## Source data

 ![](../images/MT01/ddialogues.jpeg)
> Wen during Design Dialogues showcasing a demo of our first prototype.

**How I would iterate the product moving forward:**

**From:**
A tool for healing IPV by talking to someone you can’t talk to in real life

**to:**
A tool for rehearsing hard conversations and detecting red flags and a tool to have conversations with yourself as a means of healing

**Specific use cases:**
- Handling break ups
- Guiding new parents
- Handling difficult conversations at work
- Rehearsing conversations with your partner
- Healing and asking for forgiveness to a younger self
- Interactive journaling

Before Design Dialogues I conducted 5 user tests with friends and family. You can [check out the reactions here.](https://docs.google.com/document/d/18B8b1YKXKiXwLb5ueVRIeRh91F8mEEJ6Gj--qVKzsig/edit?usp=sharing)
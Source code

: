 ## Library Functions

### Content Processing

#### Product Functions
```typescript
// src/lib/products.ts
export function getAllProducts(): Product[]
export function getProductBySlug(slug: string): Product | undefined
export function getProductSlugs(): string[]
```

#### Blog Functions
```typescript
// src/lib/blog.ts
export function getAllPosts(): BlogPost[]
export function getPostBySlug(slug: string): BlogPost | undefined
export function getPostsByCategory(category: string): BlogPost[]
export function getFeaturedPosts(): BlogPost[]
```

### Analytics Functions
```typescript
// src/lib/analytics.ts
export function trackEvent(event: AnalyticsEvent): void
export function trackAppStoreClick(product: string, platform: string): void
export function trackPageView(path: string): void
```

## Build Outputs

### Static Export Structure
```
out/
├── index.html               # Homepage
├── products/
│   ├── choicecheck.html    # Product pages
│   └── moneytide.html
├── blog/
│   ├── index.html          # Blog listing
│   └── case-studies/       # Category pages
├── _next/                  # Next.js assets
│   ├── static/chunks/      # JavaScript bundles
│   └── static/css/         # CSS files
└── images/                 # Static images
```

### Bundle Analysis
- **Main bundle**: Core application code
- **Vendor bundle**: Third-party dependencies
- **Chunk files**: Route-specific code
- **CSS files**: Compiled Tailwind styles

## Exercise details
Write out the whole listing verbatim.

## Task output
 ![](../images/MT01/ddialogues.jpeg)
> Wen during Design Dialogues showcasing a demo of our first prototype.

**How I would iterate the product moving forward:**

**From:**
A tool for healing IPV by talking to someone you can’t talk to in real life

**to:**
A tool for rehearsing hard conversations and detecting red flags and a tool to have conversations with yourself as a means of healing

**Specific use cases:**
- Handling break ups
- Guiding new parents
- Handling difficult conversations at work
- Rehearsing conversations with your partner
- Healing and asking for forgiveness to a younger self
- Interactive journaling

Before Design Dialogues I conducted 5 user tests with friends and family. You can [check out the reactions here.](https://docs.google.com/document/d/18B8b1YKXKiXwLb5ueVRIeRh91F8mEEJ6Gj--qVKzsig/edit?usp=sharing)
Source code

: ## Library Functions

### Content Processing

#### Product Functions
```typescript
// src/lib/products.ts
export function getAllProducts(): Product[]
export function getProductBySlug(slug: string): Product | undefined
export function getProductSlugs(): string[]
```

#### Blog Functions
```typescript
// src/lib/blog.ts
export function getAllPosts(): BlogPost[]
export function getPostBySlug(slug: string): BlogPost | undefined
export function getPostsByCategory(category: string): BlogPost[]
export function getFeaturedPosts(): BlogPost[]
```

### Analytics Functions
```typescript
// src/lib/analytics.ts
export function trackEvent(event: AnalyticsEvent): void
export function trackAppStoreClick(product: string, platform: string): void
export function trackPageView(path: string): void
```

## Build Outputs

### Static Export Structure
```
out/
├── index.html               # Homepage
├── products/
│   ├── choicecheck.html    # Product pages
│   └── moneytide.html
├── blog/
│   ├── index.html          # Blog listing
│   └── case-studies/       # Category pages
├── _next/                  # Next.js assets
│   ├── static/chunks/      # JavaScript bundles
│   └── static/css/         # CSS files
└── images/                 # Static images
```

### Bundle Analysis
- **Main bundle**: Core application code
- **Vendor bundle**: Third-party dependencies
- **Chunk files**: Route-specific code
- **CSS files**: Compiled Tailwind styles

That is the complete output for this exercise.